Hoy, sin embargo, ya no es suficiente simplemente la limosna. El problema de la pobreza se ha vuelto planetario. Cuando los Padres de la Iglesia hablaban de los pobres pensaban en los pobres de su ciudad, o al máximo en los de la ciudad vecina. No conocían otra cosa si no muy vagamente y, por otra parte si la hubieran conocido, hacer llegar ayudas hubiera sido aún más difícil, en una sociedad como aquella. Hoy sabemos que esto no es suficiente, a pesar de que nada nos dispensa de hacer lo que podamos también a este nivel individual.
El ejemplo de tantos hombres y mujeres de nuestro tiempo nos muestra que hay tantas cosas que se pueden hacer para socorrer, cada uno según sus propios medios y posibilidades, los pobres y promover su elevación. Hablando del “grito de los pobres”, en la Evangelica testificatio, Pablo VI decía de modo particular a nosotros religiosos: “Induce a algunos de vosotros a unirse a los pobres en su condición, a compartir sus ansias punzantes. Invita, por otra parte, a no pocos de vuestros Institutos a convertir algunas de sus obras propias en servicio de los pobres”.
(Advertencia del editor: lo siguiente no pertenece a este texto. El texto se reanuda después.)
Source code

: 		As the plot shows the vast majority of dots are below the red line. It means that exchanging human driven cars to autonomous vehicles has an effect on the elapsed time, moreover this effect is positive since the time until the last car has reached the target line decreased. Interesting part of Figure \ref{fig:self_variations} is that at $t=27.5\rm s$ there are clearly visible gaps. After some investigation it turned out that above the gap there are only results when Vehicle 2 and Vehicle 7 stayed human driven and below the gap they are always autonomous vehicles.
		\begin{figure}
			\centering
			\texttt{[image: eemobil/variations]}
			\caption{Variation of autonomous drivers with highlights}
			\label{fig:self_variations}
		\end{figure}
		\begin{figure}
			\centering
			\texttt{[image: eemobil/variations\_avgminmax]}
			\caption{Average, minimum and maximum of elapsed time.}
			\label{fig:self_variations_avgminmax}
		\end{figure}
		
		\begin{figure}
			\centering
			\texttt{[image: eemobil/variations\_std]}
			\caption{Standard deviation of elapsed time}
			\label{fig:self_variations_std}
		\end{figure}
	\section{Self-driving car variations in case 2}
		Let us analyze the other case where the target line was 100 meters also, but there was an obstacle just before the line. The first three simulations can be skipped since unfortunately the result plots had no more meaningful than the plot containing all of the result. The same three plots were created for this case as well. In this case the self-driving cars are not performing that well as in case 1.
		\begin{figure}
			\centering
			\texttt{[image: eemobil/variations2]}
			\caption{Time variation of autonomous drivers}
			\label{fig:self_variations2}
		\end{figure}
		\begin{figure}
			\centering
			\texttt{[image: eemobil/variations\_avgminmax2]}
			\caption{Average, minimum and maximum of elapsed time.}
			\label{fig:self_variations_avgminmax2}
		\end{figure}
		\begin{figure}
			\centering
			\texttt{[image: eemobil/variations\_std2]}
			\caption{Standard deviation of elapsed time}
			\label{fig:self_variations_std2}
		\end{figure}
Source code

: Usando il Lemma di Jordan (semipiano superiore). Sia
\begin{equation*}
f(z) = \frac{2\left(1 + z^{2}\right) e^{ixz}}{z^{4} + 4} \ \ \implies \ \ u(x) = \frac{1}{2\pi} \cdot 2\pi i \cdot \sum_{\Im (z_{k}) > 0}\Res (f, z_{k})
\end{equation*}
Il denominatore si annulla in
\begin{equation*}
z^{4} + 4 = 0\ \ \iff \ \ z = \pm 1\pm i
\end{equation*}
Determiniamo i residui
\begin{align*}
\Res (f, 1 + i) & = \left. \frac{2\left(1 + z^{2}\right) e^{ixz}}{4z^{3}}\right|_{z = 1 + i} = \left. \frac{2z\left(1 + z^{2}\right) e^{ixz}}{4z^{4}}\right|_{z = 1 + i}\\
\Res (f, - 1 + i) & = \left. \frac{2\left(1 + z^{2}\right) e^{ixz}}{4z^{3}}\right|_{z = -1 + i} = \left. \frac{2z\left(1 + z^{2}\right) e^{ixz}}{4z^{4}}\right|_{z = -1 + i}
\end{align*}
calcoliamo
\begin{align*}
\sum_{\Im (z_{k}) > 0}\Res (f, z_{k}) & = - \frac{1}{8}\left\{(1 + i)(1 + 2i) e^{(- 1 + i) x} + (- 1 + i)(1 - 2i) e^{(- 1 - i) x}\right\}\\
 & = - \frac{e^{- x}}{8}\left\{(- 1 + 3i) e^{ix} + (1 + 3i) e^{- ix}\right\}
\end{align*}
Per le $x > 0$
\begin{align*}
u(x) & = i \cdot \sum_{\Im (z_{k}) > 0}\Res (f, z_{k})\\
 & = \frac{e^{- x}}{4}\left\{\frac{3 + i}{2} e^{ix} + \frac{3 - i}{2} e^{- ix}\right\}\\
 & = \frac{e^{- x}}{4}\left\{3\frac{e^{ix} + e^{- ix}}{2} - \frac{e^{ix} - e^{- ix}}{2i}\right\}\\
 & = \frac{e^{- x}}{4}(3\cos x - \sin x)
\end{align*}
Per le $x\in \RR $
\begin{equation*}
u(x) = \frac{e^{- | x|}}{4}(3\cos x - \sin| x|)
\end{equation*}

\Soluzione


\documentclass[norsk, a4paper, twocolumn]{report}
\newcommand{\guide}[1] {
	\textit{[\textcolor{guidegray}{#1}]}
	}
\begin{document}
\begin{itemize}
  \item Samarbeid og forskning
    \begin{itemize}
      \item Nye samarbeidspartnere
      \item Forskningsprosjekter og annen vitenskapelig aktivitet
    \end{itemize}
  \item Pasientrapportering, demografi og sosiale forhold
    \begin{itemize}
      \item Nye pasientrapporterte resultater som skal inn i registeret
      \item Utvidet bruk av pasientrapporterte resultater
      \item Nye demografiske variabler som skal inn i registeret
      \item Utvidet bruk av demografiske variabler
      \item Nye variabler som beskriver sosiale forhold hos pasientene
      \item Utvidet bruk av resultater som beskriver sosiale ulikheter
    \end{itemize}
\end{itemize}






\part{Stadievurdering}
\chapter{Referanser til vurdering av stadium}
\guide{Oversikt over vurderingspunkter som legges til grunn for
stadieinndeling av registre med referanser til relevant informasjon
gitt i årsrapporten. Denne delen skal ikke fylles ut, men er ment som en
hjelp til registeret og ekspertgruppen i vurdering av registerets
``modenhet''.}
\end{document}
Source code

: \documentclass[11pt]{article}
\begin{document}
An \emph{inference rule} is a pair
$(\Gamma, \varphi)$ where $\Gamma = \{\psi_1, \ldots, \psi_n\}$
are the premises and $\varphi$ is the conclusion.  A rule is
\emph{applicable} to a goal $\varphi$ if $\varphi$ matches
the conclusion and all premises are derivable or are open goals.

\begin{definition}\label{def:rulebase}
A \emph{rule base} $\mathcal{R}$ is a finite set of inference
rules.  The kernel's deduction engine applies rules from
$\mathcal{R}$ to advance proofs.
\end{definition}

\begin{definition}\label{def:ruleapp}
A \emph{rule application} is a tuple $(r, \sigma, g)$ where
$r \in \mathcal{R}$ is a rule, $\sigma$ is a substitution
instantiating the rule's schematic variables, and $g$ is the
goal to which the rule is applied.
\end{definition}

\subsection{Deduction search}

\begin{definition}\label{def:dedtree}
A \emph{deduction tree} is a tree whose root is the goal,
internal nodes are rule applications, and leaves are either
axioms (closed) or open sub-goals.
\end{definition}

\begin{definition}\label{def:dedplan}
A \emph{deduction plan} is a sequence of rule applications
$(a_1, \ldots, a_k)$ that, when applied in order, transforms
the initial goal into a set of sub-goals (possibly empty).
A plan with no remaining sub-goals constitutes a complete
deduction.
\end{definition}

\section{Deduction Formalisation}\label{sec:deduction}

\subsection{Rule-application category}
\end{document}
Eliminar o reducir el injusto y escandaloso abismo que existe entre ricos y pobres en el mundo es el deber más urgente y más ingente que el milenio que ha concluido hace poco ha entregado al nuevo milenio en el que hemos entrado. Esperamos que no sea todavía el problema número uno que el milenio presente deja en herencia a el sucesivo.
Finalmente, evangelizar a los pobres. Esta fue la misión que Jesús reconoció como la suya por excelencia: “El Espíritu del Señor está sobre mí, me ha ungido para evangelizar a los pobres” (Lc 4, 18) y que indicó como signo de la presencia del Reino a los invitados del Bautista: “A los pobres es anunciada la buena noticia” (Mt 11, 15). No debemos permitir que nuestra mala conciencia nos empuje a cometer la enorme injusticia de privar de la buena noticia a aquellos que son los primeros y más naturales destinatarios. Tal vez, poniendo como excusa, el proverbio que dice "el vientre hambriento no tiene oídos".

Jesús multiplicaba los panes junto con la palabra, más bien antes administraba, a veces durante tres días seguidos, la Palabra y después se preocupaba también de los panes. No sólo de pan vive el pobre, sino también de esperanza y de toda palabra que sale de la boca de Dios. Los pobres tienen el derecho sacrosanto de escuchar el Evangelio en su totalidad, no en la edición abreviada o polémica; el evangelio que habla del amor a los pobres, pero no del odio a los ricos. R. CANTALAMESSA.